I have an problem as seen below the one on top is the original image the one on the bottom is titlted to the left 90 degrees. Is there a way to calculate the change开发者_如何学运维 in angle. I have tried Hough's Transform, I can detect the location, however I cannot detect the angel that is changed. Is there an alternative to detect the degreeschanged.

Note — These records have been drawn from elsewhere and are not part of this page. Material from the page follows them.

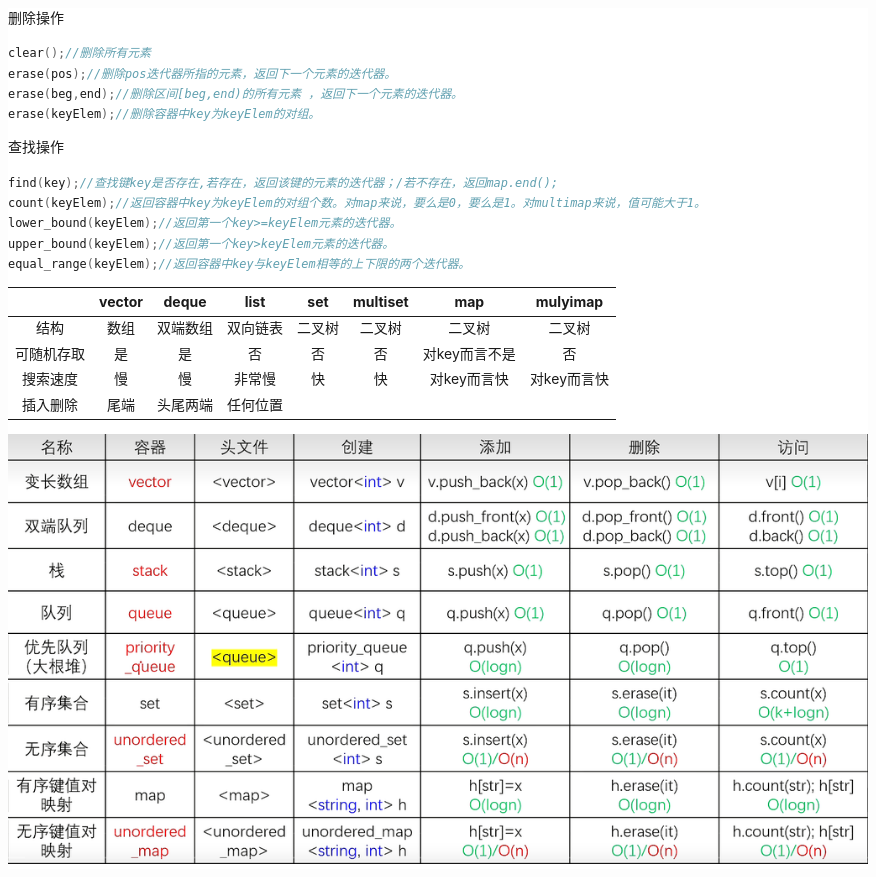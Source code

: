 删除操作

```c++
clear();//删除所有元素
erase(pos);//删除pos迭代器所指的元素，返回下一个元素的迭代器。
erase(beg,end);//删除区间[beg,end)的所有元素 ，返回下一个元素的迭代器。
erase(keyElem);//删除容器中key为keyElem的对组。
```

查找操作

```c++
find(key);//查找键key是否存在,若存在，返回该键的元素的迭代器；/若不存在，返回map.end();
count(keyElem);//返回容器中key为keyElem的对组个数。对map来说，要么是0，要么是1。对multimap来说，值可能大于1。
lower_bound(keyElem);//返回第一个key>=keyElem元素的迭代器。
upper_bound(keyElem);//返回第一个key>keyElem元素的迭代器。
equal_range(keyElem);//返回容器中key与keyElem相等的上下限的两个迭代器。
```



|            | vector |  deque   |   list   |  set   | multiset |      map      |  mulyimap   |
| :--------: | :----: | :------: | :------: | :----: | :------: | :-----------: | :---------: |
|    结构    |  数组  | 双端数组 | 双向链表 | 二叉树 |  二叉树  |    二叉树     |   二叉树    |
| 可随机存取 |   是   |    是    |    否    |   否   |    否    | 对key而言不是 |     否      |
|  搜索速度  |   慢   |    慢    |  非常慢  |   快   |    快    |  对key而言快  | 对key而言快 |
|  插入删除  |  尾端  | 头尾两端 | 任何位置 |        |          |               |             |



![image-20231028195000292](./assets/image-20231028195000292.png)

I've done this before using a Symmetric Phase-Only Matched Filter. It was actually for fingerprint recognition, allowing rotation and scaling. Unfortunately, it's pretty complicated. You need to be comfortable with how to compute an FFT and with similar-level math. I did not do it in C#, but in MATLAB (and in synthesizable Verilog, but that's another story altogether). I would recommend using MATLAB or a similar math package first to be sure you have the algorithm right.
Hopefully, though, someone has already implemented this algorithm in a .NET image processing library somewhere.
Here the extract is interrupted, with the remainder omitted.